Division of Clinical and Surgical Sciences, University of Edinburgh, Edinburgh EH8 9YL, UK.
J Surg Case Rep. 2022 Dec 25;2022(12):rjac585. doi: 10.1093/jscr/rjac585. eCollection 2022 Dec.
Desmoid fibromatosis is a rare, benign, locally aggressive fibroblastic proliferation that may occur in almost any anatomical location. Due to its rarity and unpredictable clinical course, there has not been a standard guideline of treatment. We encountered a case of desmoid fibromatosis in our centre. A young lady previously fit and well was referred for a symptomatic, rapidly growing left sided abdominal mass. Otherwise, she denied any bowel related symptoms or constitutional manifestation. Imaging demonstrated a large well-defined lobulated solid-cystic mass extending from vertebral level T10 to L5, measuring 10.5 cm × 15 cm × 23 cm. The mass was in close proximity with the left adrenal gland, left kidney, pancreas and spleen. Ultrasound guided biopsy interpreted it as a fibroblastic or myelofibroblastic tumour, favouring desmoid fibromatosis. Surgery was then performed where the mass was removed along with the left adrenal gland and kidney. Post-operative care was complicated with pulmonary embolism, hospital-acquired pneumonia and pancreatitis.

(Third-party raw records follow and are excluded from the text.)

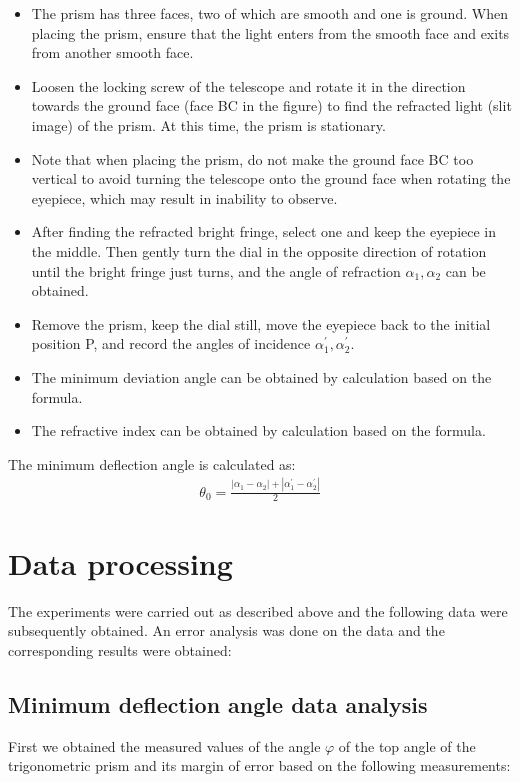 \documentclass[UTF8]{article}
\begin{document}
   \begin{itemize}
       \item The prism has three faces, two of which are smooth and one is ground. When placing the prism, ensure that the light enters from the smooth face and exits from another smooth face.
       \item Loosen the locking screw of the telescope and rotate it in the direction towards the ground face (face BC in the figure) to find the refracted light (slit image) of the prism. At this time, the prism is stationary.
       \item Note that when placing the prism, do not make the ground face BC too vertical to avoid turning the telescope onto the ground face when rotating the eyepiece, which may result in inability to observe.
       \item After finding the refracted bright fringe, select one and keep the eyepiece in the middle. Then gently turn the dial in the opposite direction of rotation until the bright fringe just turns, and the angle of refraction $\alpha _1,\alpha _2$ can be obtained.
       \item Remove the prism, keep the dial still, move the eyepiece back to the initial position P, and record the angles of incidence $\alpha ^{'} _1,\alpha ^{'} _2$.
       \item The minimum deviation angle can be obtained by calculation based on the formula.
       \item The refractive index can be obtained by calculation based on the formula.
   \end{itemize}
   
    The minimum deflection angle is calculated as:
    \begin{eqnarray}
    \theta _{0} = \frac{\left | \alpha _1-\alpha _2 \right | +\left | \alpha ^{'} _1-\alpha ^{'} _2 \right | }{2} 
    \end{eqnarray}
    
    
    
	
	\section{Data processing}
	The experiments were carried out as described above and the following data were subsequently obtained. An error analysis was done on the data and the corresponding results were obtained:
	\subsection{Minimum deflection angle data analysis}
	First we obtained the measured values of the angle $\varphi $ of the top angle of the trigonometric prism and its margin of error based on the following measurements:
   
\end{document}
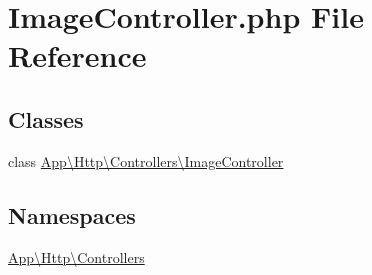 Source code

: \hypertarget{_image_controller_8php}{}\section{Image\+Controller.\+php File Reference}
\label{_image_controller_8php}
\subsection*{Classes}
\begin{DoxyCompactItemize}
\item 
class \mbox{\hyperlink{class_app_1_1_http_1_1_controllers_1_1_image_controller}{App\textbackslash{}\+Http\textbackslash{}\+Controllers\textbackslash{}\+Image\+Controller}}
\end{DoxyCompactItemize}
\subsection*{Namespaces}
\begin{DoxyCompactItemize}
\item 
 \mbox{\hyperlink{namespace_app_1_1_http_1_1_controllers}{App\textbackslash{}\+Http\textbackslash{}\+Controllers}}
\end{DoxyCompactItemize}

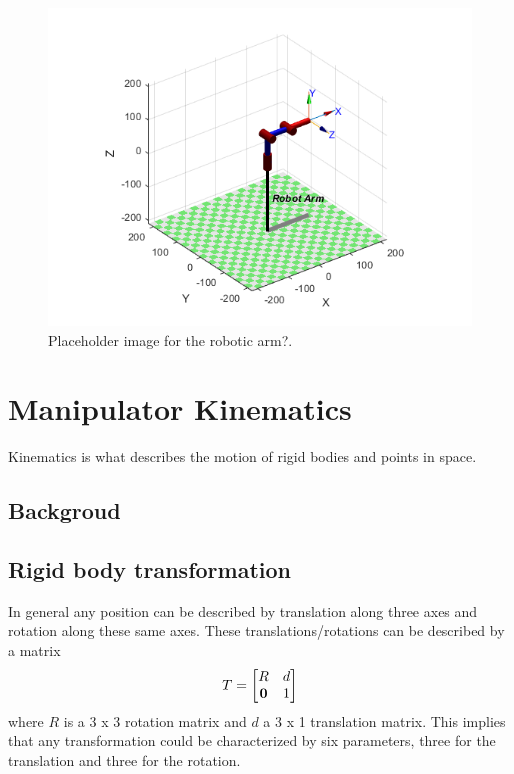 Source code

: 


\begin{figure}[H]
    \centering
    \includegraphics[width=0.7\columnwidth]{chapters/img/robot_arm.png}
    \caption{Placeholder image for the robotic arm?.}
    \label{fig:robotic_manipulator_general}
\end{figure}


\section*{Manipulator Kinematics} %
Kinematics is what describes the motion of rigid bodies and points in space. 

\subsection*{Backgroud}
\subsection*{Rigid body transformation}
In general any position can be described by translation along three axes and rotation along these same axes. These translations/rotations can be described by a matrix
\begin{equation}
    T = 
    \begin{bmatrix}
        R & d \\
        \bf{0} & 1
    \end{bmatrix}
\end{equation}
where \(R\) is a 3 x 3 rotation matrix and \(d\) a 3 x 1 translation matrix. This implies that any transformation could be characterized by six parameters, three for the translation and three for the rotation. \cite{spong}


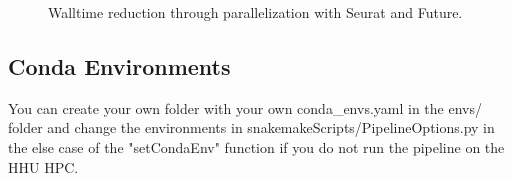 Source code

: \begin{figure}[h!]
	\centering
	\caption{Walltime reduction through parallelization with Seurat and Future.}
	\label{fig:parallelBars}
\end{figure}

\subsection{Conda Environments}
You can create your own folder with your own conda\_envs.yaml in the envs/ folder and change the environments in snakemakeScripts/PipelineOptions.py in the else case of the "setCondaEnv" function if you do not run the pipeline on the HHU HPC.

韧带样纤维瘤病是一种罕见的、良性的、具有局部侵袭性的成纤维细胞增殖性疾病,几乎可发生于任何解剖部位。由于其罕见性及不可预测的临床病程,目前尚无标准的治疗指南。我们中心遇到了一例韧带样纤维瘤病患者。一位既往健康的年轻女性因左侧腹部出现有症状的、迅速增大的肿块前来就诊。除此之外,她否认有任何肠道相关症状或全身表现。影像学检查显示一个边界清晰的分叶状巨大实性囊性肿块,从胸10椎体水平延伸至腰5椎体,大小为10.5 cm×15 cm×23 cm。该肿块与左肾上腺、左肾、胰腺和脾脏紧邻。超声引导下活检将其诊断为成纤维细胞或骨髓成纤维细胞肿瘤,倾向于韧带样纤维瘤病。随后进行了手术,切除了肿块以及左肾上腺和肾脏。术后护理出现了肺栓塞、医院获得性肺炎和胰腺炎等并发症。